● **EXERCISE DIRECTIONS**
What lines of the data below hold "Step"? Show them.

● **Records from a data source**
--*--

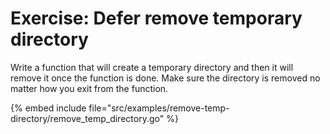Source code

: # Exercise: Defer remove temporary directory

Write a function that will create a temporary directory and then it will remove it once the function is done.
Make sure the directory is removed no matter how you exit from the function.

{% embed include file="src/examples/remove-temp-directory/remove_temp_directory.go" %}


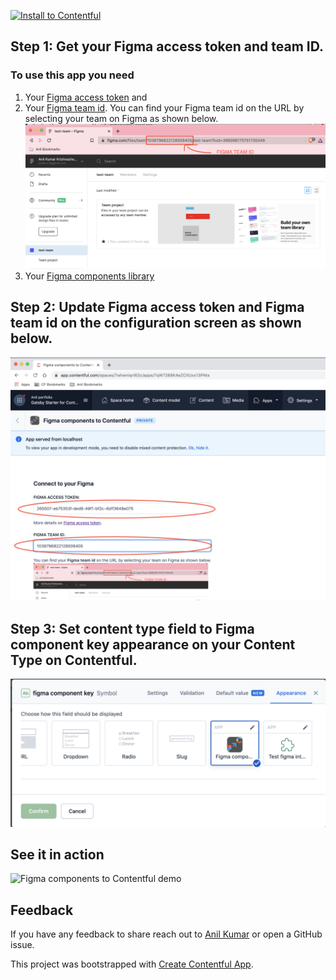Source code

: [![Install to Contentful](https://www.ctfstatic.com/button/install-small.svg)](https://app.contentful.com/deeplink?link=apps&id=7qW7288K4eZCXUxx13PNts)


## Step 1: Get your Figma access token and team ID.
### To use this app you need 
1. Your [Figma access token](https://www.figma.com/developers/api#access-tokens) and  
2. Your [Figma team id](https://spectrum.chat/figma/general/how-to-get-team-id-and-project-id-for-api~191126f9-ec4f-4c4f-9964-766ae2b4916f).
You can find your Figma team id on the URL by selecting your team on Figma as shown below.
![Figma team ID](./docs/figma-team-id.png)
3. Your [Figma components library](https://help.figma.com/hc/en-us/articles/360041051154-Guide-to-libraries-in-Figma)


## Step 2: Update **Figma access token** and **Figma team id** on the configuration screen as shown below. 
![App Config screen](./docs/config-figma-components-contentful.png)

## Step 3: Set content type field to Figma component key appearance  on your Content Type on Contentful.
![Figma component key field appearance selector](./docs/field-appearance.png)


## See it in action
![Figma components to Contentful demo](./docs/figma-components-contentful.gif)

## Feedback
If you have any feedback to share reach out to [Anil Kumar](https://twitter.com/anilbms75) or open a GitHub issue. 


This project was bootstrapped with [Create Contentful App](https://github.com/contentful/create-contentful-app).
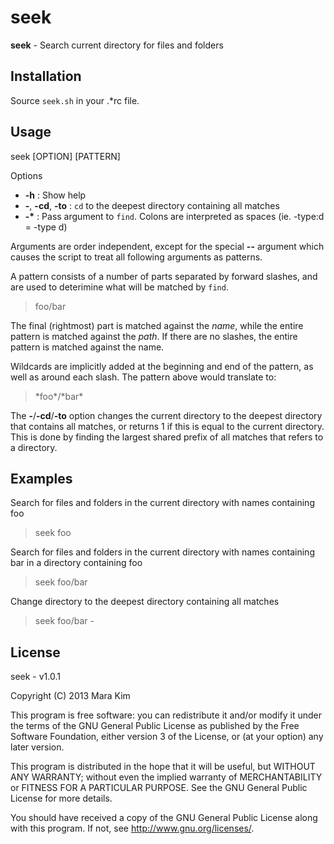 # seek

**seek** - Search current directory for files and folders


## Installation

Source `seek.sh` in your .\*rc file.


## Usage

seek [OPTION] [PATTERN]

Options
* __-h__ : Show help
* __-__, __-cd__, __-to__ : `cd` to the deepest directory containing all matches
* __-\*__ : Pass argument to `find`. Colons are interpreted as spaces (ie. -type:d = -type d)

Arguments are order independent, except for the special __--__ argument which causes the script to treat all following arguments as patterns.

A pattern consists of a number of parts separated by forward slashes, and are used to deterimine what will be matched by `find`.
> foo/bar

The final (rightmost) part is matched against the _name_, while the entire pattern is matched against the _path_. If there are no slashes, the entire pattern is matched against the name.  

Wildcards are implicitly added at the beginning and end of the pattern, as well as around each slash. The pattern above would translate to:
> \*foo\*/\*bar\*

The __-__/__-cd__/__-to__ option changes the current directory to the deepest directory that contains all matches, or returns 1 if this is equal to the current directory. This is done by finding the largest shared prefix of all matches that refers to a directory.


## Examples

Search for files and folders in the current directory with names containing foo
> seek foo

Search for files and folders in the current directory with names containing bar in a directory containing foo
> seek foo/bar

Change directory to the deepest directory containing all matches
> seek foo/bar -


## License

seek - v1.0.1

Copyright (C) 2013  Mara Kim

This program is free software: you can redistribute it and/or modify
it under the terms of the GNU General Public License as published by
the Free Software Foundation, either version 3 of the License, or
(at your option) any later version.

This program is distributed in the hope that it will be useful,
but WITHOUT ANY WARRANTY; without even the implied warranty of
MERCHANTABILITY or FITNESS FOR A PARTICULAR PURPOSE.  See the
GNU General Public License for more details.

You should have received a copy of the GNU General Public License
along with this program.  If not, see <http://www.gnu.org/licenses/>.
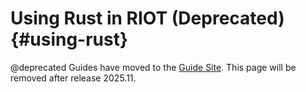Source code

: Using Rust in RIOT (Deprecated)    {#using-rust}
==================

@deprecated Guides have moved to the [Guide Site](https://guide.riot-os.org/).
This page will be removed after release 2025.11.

--*--

● **TASK RESULT**
## Step 1: Get your Figma access token and team ID.
## Step 2: Update **Figma access token** and **Figma team id** on the configuration screen as shown below. 
## Step 3: Set content type field to Figma component key appearance  on your Content Type on Contentful.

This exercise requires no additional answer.